Home > Books > Good Rich People(11)

Good Rich People(11)

Author:Eliza Jane Brazier

“Fabulous.” Posey grins with all her teeth. She likes the threat of violence. I suppose there is a reason she dated Graham.

Mitsi inhales slowly, less sure. “Graham is so masculine,” she decides. That’s one way to put it. “I’m glad Mark isn’t so masculine.”

“Women like games, too,” Posey says. She pinches a finger full of gold dust and blows it across her dress so it looks even more fabulous. I wonder what would have happened if she had married Graham. Would she have played the game? Would she have stayed? The truth is, I don’t know her, and she doesn’t know me. That’s why we’re friends.

“It must be very hard for you,” Mitsi says, “keeping up with him.” She meets my eyes and my chest aches.

“I’m not afraid of Graham,” I volunteer, which is not what she was saying at all.

LYLA

When I get home, the housekeeper is gone and the house is spotless. I have this uneasy feeling. I go to the cupboards and count all the bottles of Mo?t, just to make sure she didn’t take any.

Graham doesn’t return until after sunset. There are so many windows that the dark crowds in, punctured with little lights from the houses along the hills. There are only three stars in the sky.

“Did you read the e-mail?” I am standing in the living room when Graham crosses the long floor. He perches on the arm of the sofa beneath me, looks up at me.

“She makes three hundred and fifty thousand a year,” I say without thinking.

“She sounds impressive.” Graham is always impressed by money. He slides the tie from the back of his neck and it tugs his collar open. It releases his scent, enticing me.

I step forward until I am straddling him. I run a finger down the inside of his open collar. I kiss him, and he kisses me back. I let my hand drift down toward his pants. I kiss him again, but when I find him, he’s soft.

Sex has always been sporadic in our relationship. It was his wedding present to me. A surprise gift that came with commitment.

I remember our wedding night exactly, how he laid me down on the bed in our suite at the Beverly Hills Hotel, just like he was supposed to. How he glistened with perspiration, how he looked at me like he loved me, just like he was supposed to. But he couldn’t have sex with me. He couldn’t. And I told him that it was okay, that it was understandable. You’re tired. It’s been a long day.

And he went out on some phantom errand, to get fizzy water or something, and he came back hours later. I was lying in bed watching Real Housewives.

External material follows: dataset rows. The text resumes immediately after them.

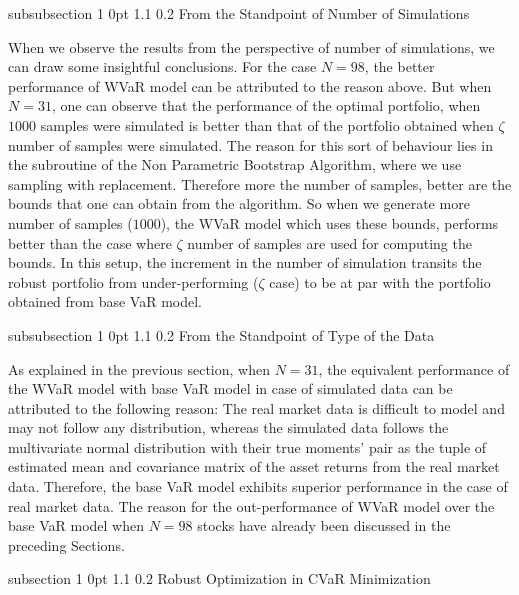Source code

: \documentclass[12pt]{article}
\makeatletter
\numberwithin{equation}{section}
\renewcommand{\subsection}{
  \@startsection
  {subsection}%
  {1}%
  {0pt}%
  {1.1\baselineskip}%
  {0.2\baselineskip}%
  {\sc \centering}%
}
\renewcommand{\subsubsection}{
  \@startsection
  {subsubsection}%
  {1}%
  {0pt}%
  {1.1\baselineskip}%
  {0.2\baselineskip}%
  {\sc \centering}%
}
\makeatother
\begin{document}
\subsubsection{From the Standpoint of Number of Simulations}

When we observe the results from the perspective of number of simulations, we can draw some insightful conclusions. For the case $N=98$, the better performance of WVaR model can be attributed to the reason above. But when $N=31$, one can observe that the performance of the optimal portfolio, when $1000$ samples were simulated is better than that of the portfolio obtained when $\zeta$ number of samples were simulated. The reason for this sort of behaviour lies in the subroutine of the Non Parametric Bootstrap Algorithm, where we use sampling with replacement. Therefore more the number of samples, better are the bounds that one can obtain from the algorithm. So when we generate more number of samples ($1000$), the WVaR model which uses these bounds, performs better than the case where $\zeta$ number of samples are used for computing the bounds. In this setup, the increment in the number of simulation transits the robust portfolio from under-performing ($\zeta$ case) to be at par with the portfolio obtained from base VaR model.

\subsubsection{From the Standpoint of Type of the Data}

As explained in the previous section, when $N=31$, the equivalent performance of the WVaR model with base VaR model in case of simulated data can be attributed to the following reason: The real market data is difficult to model and may not follow any distribution, whereas the simulated data follows the multivariate normal distribution with their true moments' pair as the tuple of estimated mean and covariance matrix of the asset returns from the real market data. Therefore, the base VaR model exhibits superior performance in the case of real market data. The reason for the out-performance of WVaR model over the base VaR model when $N=98$ stocks have already been discussed in the preceding Sections.

\subsection{Robust Optimization in CVaR Minimization}
\end{document}
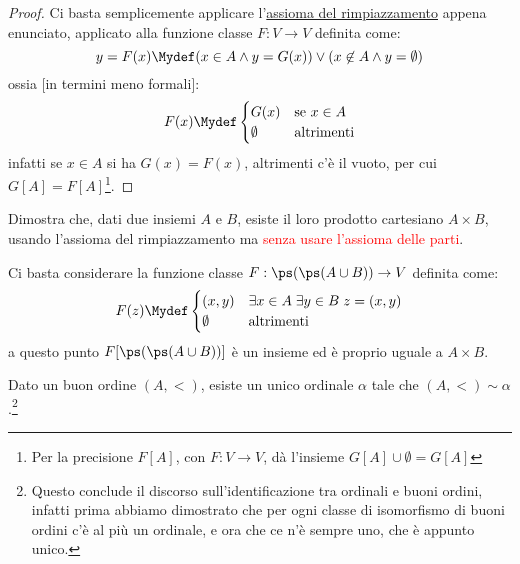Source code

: \documentclass[11pt]{scrartcl}
\begin{document}
\begin{proof}
	Ci basta semplicemente applicare l'\hyperref[ax8]{assioma del rimpiazzamento} appena enunciato, applicato alla funzione classe $F : V \rightarrow V$ definita come:
	\[ y = F(x) \Mydef (x \in A \land y = G(x)) \lor (x \not \in A \land y = \emptyset)
		\]
	ossia [in termini meno formali]:
	\[ F(x) \Mydef \begin{cases}
		G(x) &\text{se $x \in A$} \\
		\emptyset &\text{altrimenti}
	\end{cases}
		\]
	infatti se $x \in A$ si ha $G(x) = F(x)$, altrimenti c'è il vuoto, per cui $G[A] = F[A]$\footnote{Per la precisione $F[A]$, con $F : V \rightarrow V$, dà l'insieme $G[A] \cup \emptyset = G[A]$}.
\end{proof}

\begin{exercise}
	Dimostra che, dati due insiemi $A$ e $B$, esiste il loro prodotto cartesiano $A \times B$, usando l'assioma del rimpiazzamento ma \textcolor{red}{senza usare l'assioma delle parti}.
\end{exercise}

\begin{soln}
	Ci basta considerare la funzione classe $F : \ps(\ps(A \cup B)) \rightarrow V$ definita come:
	\[ F(z) \Mydef \begin{cases}
		(x,y) &\exists x \in A \; \exists y \in B \; z = (x,y) \\
		\emptyset &\text{altrimenti}
	\end{cases}
		\]
	a questo punto $F[\ps(\ps(A \cup B))]$ è un insieme ed è proprio uguale a $A \times B$.
\end{soln}

\begin{theorem}
	Dato un buon ordine $(A,<)$, esiste un unico ordinale $\alpha$ tale che $(A,<)\sim\alpha$.\footnote{Questo conclude il discorso sull'identificazione tra ordinali e buoni ordini, infatti prima abbiamo dimostrato che per ogni classe 
	di isomorfismo di buoni ordini c'è al più un ordinale, e ora che ce n'è sempre uno, che è appunto unico.}
\end{theorem}
\end{document}

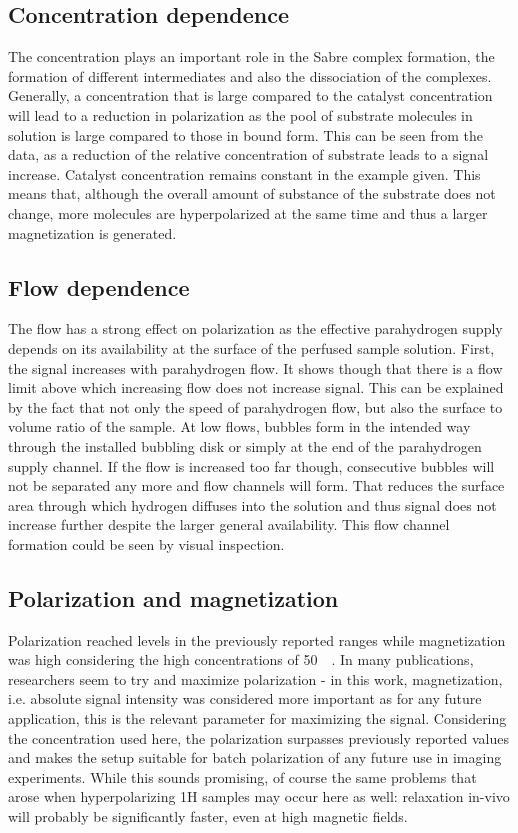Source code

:         \subsection{Concentration dependence}
            The concentration plays an important role in the Sabre complex formation, the formation of different intermediates and also the dissociation of the complexes. Generally, a concentration that is large compared to the catalyst concentration will lead to a reduction in polarization as the pool of substrate molecules in solution is large compared to those in bound form. This can be seen from the data, as a reduction of the relative concentration of substrate leads to a signal increase. Catalyst concentration remains constant in the example given. This means that, although the overall amount of substance of the substrate does not change, more molecules are hyperpolarized at the same time and thus a larger magnetization is generated.
        \subsection{Flow dependence}
            The flow has a strong effect on polarization as the effective parahydrogen supply depends on its availability at the surface of the perfused sample solution. First, the signal increases with parahydrogen flow. It shows though that there is a flow limit above which increasing flow does not increase signal. This can be explained by the fact that not only the speed of parahydrogen flow, but also the surface to volume ratio of the sample. At low flows, bubbles form in the intended way through the installed bubbling disk or simply at the end of the parahydrogen supply channel. If the flow is increased too far though, consecutive bubbles will not be separated any more and flow channels will form. That reduces the surface area through which hydrogen diffuses into the solution and thus signal does not increase further despite the larger general availability. This flow channel formation could be seen by visual inspection.
        \subsection{Polarization and magnetization}
            Polarization reached levels in the previously reported ranges while magnetization was high considering the high concentrations of \SI{50}{\milli\molar}. In many publications, researchers seem to try and maximize polarization - in this work, magnetization, i.e. absolute signal intensity was considered more important as for any future application, this is the relevant parameter for maximizing the signal. Considering the concentration used here, the polarization surpasses previously reported values and makes the setup suitable for batch polarization of any future use in imaging experiments. While this sounds promising, of course the same problems that arose when hyperpolarizing 1H samples may occur here as well: relaxation in-vivo will probably be significantly faster, even at high magnetic fields.
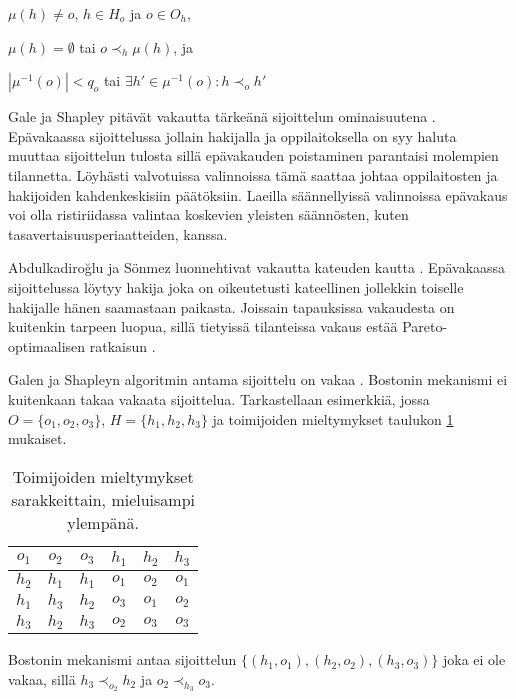 \documentclass[gradu, twoside]{tktltiki}
\begin{document}
\begin{itemize*}
  \item $\mu(h) \neq o$, $h \in H_o$ ja $o \in O_h$,
  \item $\mu(h) = \emptyset$ tai $o \prec_h \mu(h)$, ja
  \item $|\mu^{-1}(o)| < q_o$ tai $\exists h' \in \mu^{-1}(o): h
    \prec_o h'$
\end{itemize*}

Gale ja Shapley pitävät vakautta tärkeänä sijoittelun ominaisuutena
\cite{galeshapley62}. Epävakaassa sijoittelussa jollain hakijalla ja
oppilaitoksella on syy haluta muuttaa sijoittelun tulosta sillä
epävakauden poistaminen parantaisi molempien tilannetta. Löyhästi
valvotuissa valinnoissa tämä saattaa johtaa oppilaitosten ja
hakijoiden kahdenkeskisiin päätöksiin. Laeilla säännellyissä
valinnoissa epävakaus voi olla ristiriidassa valintaa koskevien
yleisten säännösten, kuten tasavertaisuusperiaatteiden, kanssa.

Abdulkadiroğlu ja Sönmez luonnehtivat vakautta kateuden kautta
\cite{abdusön03}. Epävakaassa sijoittelussa löytyy hakija joka on
oikeutetusti kateellinen jollekkin toiselle hakijalle hänen saamastaan
paikasta. Joissain tapauksissa vakaudesta on kuitenkin tarpeen luopua,
sillä tietyissä tilanteissa vakaus estää Pareto-optimaalisen ratkaisun
\cite{ergin02}.

Galen ja Shapleyn algoritmin antama sijoittelu on vakaa
\cite{galeshapley62, gusfield89}. Bostonin mekanismi ei kuitenkaan
takaa vakaata sijoittelua. Tarkastellaan esimerkkiä, jossa $O = \{o_1,
o_2, o_3\}$, $H = \{h_1, h_2, h_3\}$ ja toimijoiden mieltymykset
taulukon \ref{boston_vakaus} mukaiset.

\begin{table}[ht]
  \begin{center}
    \begin{tabular}{ c c c | c c c }
    $o_1$ & $o_2$ & $o_3$ & $h_1$ & $h_2$ & $h_3$ \\
    \hline
    $h_2$ & $h_1$ & $h_1$ & $o_1$ & $o_2$ & $o_1$ \\
    $h_1$ & $h_3$ & $h_2$ & $o_3$ & $o_1$ & $o_2$ \\
    $h_3$ & $h_2$ & $h_3$ & $o_2$ & $o_3$ & $o_3$
    \end{tabular}
    \caption{Toimijoiden mieltymykset sarakkeittain, mieluisampi ylempänä.}
    \label{boston_vakaus}
  \end{center}
\end{table}

Bostonin mekanismi antaa sijoittelun $\{(h_1, o_1), (h_2, o_2), (h_3,
o_3)\}$ joka ei ole vakaa, sillä $h_3 \prec_{o_2} h_2$ ja $o_2
\prec_{h_3} o_3$.
\end{document}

And I switched the TV off and he climbed in beside me and he said, “I’ll make it up to you. I promise I’ll make it up to you.”

We haven’t had sex in almost a year. I know this is true but I can’t believe it. I have this alternate reality in my head where we have sex the normal amount. It protects me from the truth: that even though I have sacrificed myself to be the same, we are not.

I have trawled through Reddit posts of other people with similar problems. I never post myself; I don’t need to. There are people out there who understand sometimes you’re in love with someone who won’t sleep with you. The replies from people who don’t understand suggest visiting a doctor. Who are these people? If I even hinted to Graham that there might be something wrong with him, he would never look me in the eye again. And even if I could somehow convince him to go, I’m afraid of what a doctor would reveal. That everything is fine. That the problem is me.

If you want my professional opinion, you’re not sexy enough.

“I’ve had a long day.” His voice is almost pleading. His animal scent mixes with the leatherwood shampoo in his hair as I press my cheek against his neck. I know it’s not my fault, but it can’t be his fault. I’ve been told all my life that a man will have sex with anything.

“Dinner.” His lids are hooded and he sets his hands on my hips and replaces me. He sets me back so he can stand, look down on me again.

“Graham.” I want him so badly. I want to make him beg and weep and cry out. I want him to worship me. But he walks away into the kitchen and all I see are cashmere throws and white sofas. “It’s okay,” I say but he doesn’t hear. I’m talking to me.

He opens the fridge, takes out a bottle of Mo?t. “Let’s celebrate.” He breaks the seal and pops the cork. “To Saturday.”

LYLA

Demi moves in on saturday. I go out right before she is supposed to arrive, so she will meet me coming back from somewhere. I want her to think I have a life.